By Michael Marot
AP Sports Writer
INDIANAPOLIS (AP) — Phoenix Mercury coach Vanessa Nygaard had one goal before taking the court June 11.
She wants the WNBA to take additional steps to keep her team’s traveling parties safe and secure.
One day after Mercury center Brittney Griner was confronted by a “provocateur” at Dallas-Fort Worth International Airport, the two coaches and a handful of players suggested more charter flights could help prevent any future run-ins with outsiders.
“We will ensure that our players and our organization and our staff are safe,” she said. “We will be making (travel) adjustments that maybe should have happened before, but right now we’re going to prioritize the safety of our players and we’ve seen that the organization has supported us.”
The incident certainly didn’t impact Griner’s performance. She scored a season high 29 points and grabbed six rebounds in an 85-82 victory, just the second this season for the Mercury.
Griner usually speaks to reporters following the first road trip to each city, but Mercury officials decided to not make her available June 11.
Clearly, though, the incident had an impact on Phoenix. Longtime star Diana Taurasi’s pregame advice to Griner was simply to “breathe” and Taurasi asked the league not to shrug it off.
“It’s unnerving to be in a situation like that and unfortunately, it was literally the first time we were in public together,” said Taurasi, who turned 41 on June 11. “That can’t happen for our players or coaches. The safety of everyone comes first; basketball is secondary to all that. People have families, kids and to be put in that situation really is pretty disrespectful not only to BG but to our team, to the league. So hopefully they can take steps into making sure the security of our players throughout the league is at the forefront.”
Nygaard echoed those comments during a 75-second pregame statement in which she offered support for Griner and concern about everyone who made the trip to Indy. She also said Phoenix already has adjusted its plans for future road trips though she declined to provide details, citing league policy and team safety protocols.
The controversy stems from a 93-second video posted June 11 by Alex Stein, who was shouting at Griner. He questioned Griner on topics ranging from whether she hated America to whether the trade for a Russian prisoner was a fair deal to obtain her release from Russia. Griner was released in December after being detained in Russia for nearly 10 months on drug charges.
She did not respond to Stein and has not spoken publicly about the airport incident since it occurred.
“No one should be a victim of targeted harassment,” Nygaard said. “I’m grateful that our team and our staff are physically well and most of all I’m grateful that BG has been back here in the United States for 185 days now. If her being home makes some people mad, I think that obviously says more about them than it does about her.”
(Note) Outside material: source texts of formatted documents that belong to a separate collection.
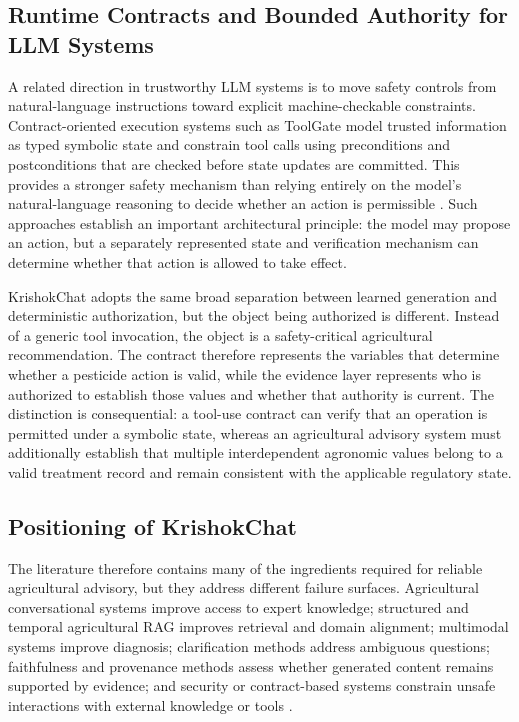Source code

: \documentclass[a4paper,fleqn]{cas-dc}
\begin{document}
\subsection{Runtime Contracts and Bounded Authority for LLM Systems}
A related direction in trustworthy LLM systems is to move safety controls from natural-language instructions toward explicit machine-checkable constraints. Contract-oriented execution systems such as ToolGate model trusted information as typed symbolic state and constrain tool calls using preconditions and postconditions that are checked before state updates are committed. This provides a stronger safety mechanism than relying entirely on the model's natural-language reasoning to decide whether an action is permissible \citep{toolgate2026}. Such approaches establish an important architectural principle: the model may propose an action, but a separately represented state and verification mechanism can determine whether that action is allowed to take effect.

KrishokChat adopts the same broad separation between learned generation and deterministic authorization, but the object being authorized is different. Instead of a generic tool invocation, the object is a safety-critical agricultural recommendation. The contract therefore represents the variables that determine whether a pesticide action is valid, while the evidence layer represents who is authorized to establish those values and whether that authority is current. The distinction is consequential: a tool-use contract can verify that an operation is permitted under a symbolic state, whereas an agricultural advisory system must additionally establish that multiple interdependent agronomic values belong to a valid treatment record and remain consistent with the applicable regulatory state.

\subsection{Positioning of KrishokChat}
The literature therefore contains many of the ingredients required for reliable agricultural advisory, but they address different failure surfaces. Agricultural conversational systems improve access to expert knowledge; structured and temporal agricultural RAG improves retrieval and domain alignment; multimodal systems improve diagnosis; clarification methods address ambiguous questions; faithfulness and provenance methods assess whether generated content remains supported by evidence; and security or contract-based systems constrain unsafe interactions with external knowledge or tools \citep{farmerchat2024,krishokbondhu2025,tarag2026,smart2026,ragchecker2024,generateverify2025,saferag2025}.
\end{document}
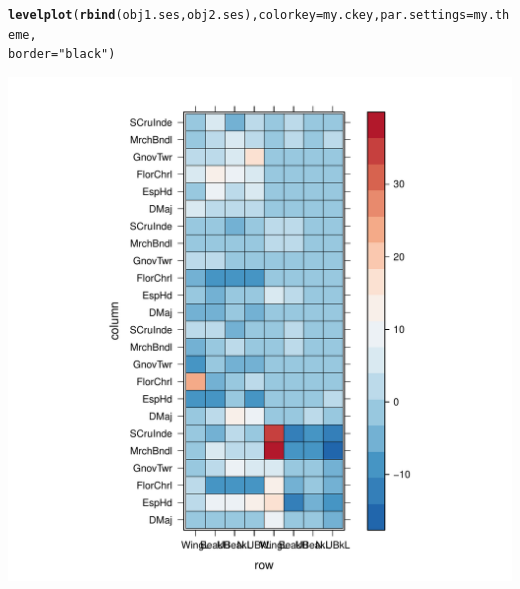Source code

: \documentclass[12pt]{article}\usepackage[]{graphicx}\usepackage[]{color}
\makeatletter
\def\maxwidth{ %
  \ifdim\Gin@nat@width>\linewidth
    \linewidth
  \else
    \Gin@nat@width
  \fi
}
\newcommand{\hlstr}[1]{\textcolor[rgb]{0.192,0.494,0.8}{#1}}%
\newcommand{\hlstd}[1]{\textcolor[rgb]{0.345,0.345,0.345}{#1}}%
\newcommand{\hlkwc}[1]{\textcolor[rgb]{0.333,0.667,0.333}{#1}}%
\newcommand{\hlkwd}[1]{\textcolor[rgb]{0.737,0.353,0.396}{\textbf{#1}}}%
\newenvironment{kframe}{%
 \def\at@end@of@kframe{}%
 \ifinner\ifhmode%
  \def\at@end@of@kframe{\end{minipage}}%
  \begin{minipage}{\columnwidth}%
 \fi\fi%
 \def\FrameCommand##1{\hskip\@totalleftmargin \hskip-\fboxsep
 \colorbox{shadecolor}{##1}\hskip-\fboxsep
     \hskip-\linewidth \hskip-\@totalleftmargin \hskip\columnwidth}%
 \MakeFramed {\advance\hsize-\width
   \@totalleftmargin\z@ \linewidth\hsize
   \@setminipage}}%
 {\par\unskip\endMakeFramed%
 \at@end@of@kframe}
\newenvironment{knitrout}{}{} %
\makeatother
\begin{document}
\begin{knitrout}
\begin{kframe}
\begin{alltt}
\hlkwd{levelplot}\hlstd{(}\hlkwd{rbind}\hlstd{(obj1.ses, obj2.ses),} \hlkwc{colorkey} \hlstd{= my.ckey,} \hlkwc{par.settings} \hlstd{= my.theme,}
    \hlkwc{border} \hlstd{=} \hlstr{"black"}\hlstd{)}
\end{alltt}
\end{kframe}
\includegraphics[width=\maxwidth]{figure/unnamed-chunk-452} 

\end{knitrout}
\end{document}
Griner has been warmly received by crowds at home and on the road all season. This past week, she played twice her home state of Texas and Indianapolis was no different June 11 as fans gave her the loudest ovation of any opponent during player introductions.
Griner’s security has been a concern since before the season began. Even then, league officials were talking to Mercury officials and the All-Star center’s representatives about how to protect Griner and her teammates following the highly-publicized case.
The league granted Griner permission to book her own charter flights. Charter flights were added for the entire playoffs this year as well as a handful of back-to-back regular-season games were scheduled for such flights. WNBA teams have flown commercially during the regular season since the league’s inception in 1997.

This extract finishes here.